*EXERCISE REQUIREMENTS*: In the entries below, count every line with the string "textbf". State the count and nothing else.

*RECORDS PROVIDED*:
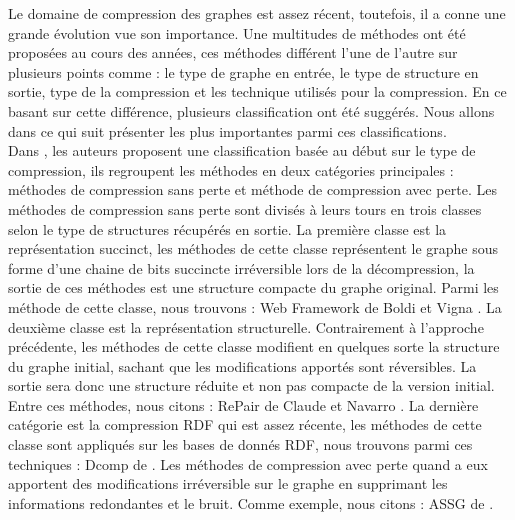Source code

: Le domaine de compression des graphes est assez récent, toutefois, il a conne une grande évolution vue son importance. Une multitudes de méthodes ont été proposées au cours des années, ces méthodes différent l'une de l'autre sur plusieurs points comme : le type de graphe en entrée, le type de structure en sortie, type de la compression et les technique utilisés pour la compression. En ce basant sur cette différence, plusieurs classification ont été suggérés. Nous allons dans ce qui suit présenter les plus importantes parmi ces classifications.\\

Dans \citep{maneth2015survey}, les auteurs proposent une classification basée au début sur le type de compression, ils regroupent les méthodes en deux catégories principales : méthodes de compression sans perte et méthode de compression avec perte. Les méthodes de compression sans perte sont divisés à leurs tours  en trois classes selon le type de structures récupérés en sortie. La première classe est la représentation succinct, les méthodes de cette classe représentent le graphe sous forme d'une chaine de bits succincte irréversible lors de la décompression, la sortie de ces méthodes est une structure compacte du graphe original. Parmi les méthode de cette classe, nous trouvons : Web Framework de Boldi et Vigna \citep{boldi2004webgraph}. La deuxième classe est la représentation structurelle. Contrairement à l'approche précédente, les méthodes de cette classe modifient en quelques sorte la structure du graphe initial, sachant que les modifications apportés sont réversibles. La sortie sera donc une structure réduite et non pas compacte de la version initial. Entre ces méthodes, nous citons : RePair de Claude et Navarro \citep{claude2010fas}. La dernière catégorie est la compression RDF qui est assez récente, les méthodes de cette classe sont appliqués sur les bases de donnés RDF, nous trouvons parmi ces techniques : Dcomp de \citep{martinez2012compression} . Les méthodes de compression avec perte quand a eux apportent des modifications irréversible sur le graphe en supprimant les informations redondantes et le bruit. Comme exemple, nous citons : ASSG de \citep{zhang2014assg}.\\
...
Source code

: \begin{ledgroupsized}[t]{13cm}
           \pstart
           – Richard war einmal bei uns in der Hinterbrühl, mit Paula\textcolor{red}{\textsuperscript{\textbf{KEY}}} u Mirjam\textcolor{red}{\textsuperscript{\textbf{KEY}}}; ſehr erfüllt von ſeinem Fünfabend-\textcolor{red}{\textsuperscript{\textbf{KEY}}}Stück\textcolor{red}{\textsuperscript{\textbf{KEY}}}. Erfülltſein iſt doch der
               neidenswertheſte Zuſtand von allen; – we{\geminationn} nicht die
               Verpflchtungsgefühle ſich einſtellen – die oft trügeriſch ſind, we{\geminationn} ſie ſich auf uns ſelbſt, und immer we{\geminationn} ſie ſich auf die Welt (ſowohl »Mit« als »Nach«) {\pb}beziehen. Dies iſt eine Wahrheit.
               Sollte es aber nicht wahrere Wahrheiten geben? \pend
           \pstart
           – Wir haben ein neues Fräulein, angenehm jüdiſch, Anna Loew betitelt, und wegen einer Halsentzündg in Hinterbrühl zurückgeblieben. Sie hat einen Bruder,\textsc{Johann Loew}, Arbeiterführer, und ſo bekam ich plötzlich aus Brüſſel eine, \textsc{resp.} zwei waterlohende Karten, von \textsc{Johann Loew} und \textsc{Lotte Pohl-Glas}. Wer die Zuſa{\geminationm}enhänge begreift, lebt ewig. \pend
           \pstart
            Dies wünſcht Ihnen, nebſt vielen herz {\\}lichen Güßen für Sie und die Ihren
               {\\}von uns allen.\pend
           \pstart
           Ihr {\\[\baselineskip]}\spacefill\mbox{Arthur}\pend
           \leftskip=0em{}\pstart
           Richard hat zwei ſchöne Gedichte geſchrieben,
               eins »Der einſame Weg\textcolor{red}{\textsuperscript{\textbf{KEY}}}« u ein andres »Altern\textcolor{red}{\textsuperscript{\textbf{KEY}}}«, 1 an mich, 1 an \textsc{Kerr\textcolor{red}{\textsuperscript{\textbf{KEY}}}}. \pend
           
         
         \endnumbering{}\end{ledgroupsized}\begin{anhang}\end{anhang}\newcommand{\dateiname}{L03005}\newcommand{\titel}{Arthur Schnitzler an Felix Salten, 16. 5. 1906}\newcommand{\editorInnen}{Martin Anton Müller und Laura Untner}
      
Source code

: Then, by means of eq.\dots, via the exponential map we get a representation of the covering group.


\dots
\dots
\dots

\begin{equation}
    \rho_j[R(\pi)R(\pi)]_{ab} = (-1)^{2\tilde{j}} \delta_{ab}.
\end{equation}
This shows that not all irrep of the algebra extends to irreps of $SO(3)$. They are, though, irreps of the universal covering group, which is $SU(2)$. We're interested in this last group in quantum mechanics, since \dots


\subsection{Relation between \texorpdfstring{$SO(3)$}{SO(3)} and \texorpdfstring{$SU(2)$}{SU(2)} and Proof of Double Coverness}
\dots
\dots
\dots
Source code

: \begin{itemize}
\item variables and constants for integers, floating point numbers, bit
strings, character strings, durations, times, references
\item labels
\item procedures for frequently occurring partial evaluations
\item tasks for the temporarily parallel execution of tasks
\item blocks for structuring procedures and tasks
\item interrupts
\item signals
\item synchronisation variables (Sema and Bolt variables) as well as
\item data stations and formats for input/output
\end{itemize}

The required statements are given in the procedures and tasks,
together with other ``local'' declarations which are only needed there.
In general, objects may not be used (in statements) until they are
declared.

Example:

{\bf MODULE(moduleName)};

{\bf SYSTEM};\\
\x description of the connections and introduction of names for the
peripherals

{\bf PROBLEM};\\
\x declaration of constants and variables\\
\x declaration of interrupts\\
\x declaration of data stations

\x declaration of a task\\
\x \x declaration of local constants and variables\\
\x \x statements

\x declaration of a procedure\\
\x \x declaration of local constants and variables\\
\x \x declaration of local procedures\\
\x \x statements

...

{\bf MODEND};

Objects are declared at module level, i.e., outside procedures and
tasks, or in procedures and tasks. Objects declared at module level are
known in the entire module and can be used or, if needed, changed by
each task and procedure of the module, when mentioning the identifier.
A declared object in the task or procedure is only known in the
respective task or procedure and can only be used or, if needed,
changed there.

*ANSWER TO THIS EXERCISE*: 2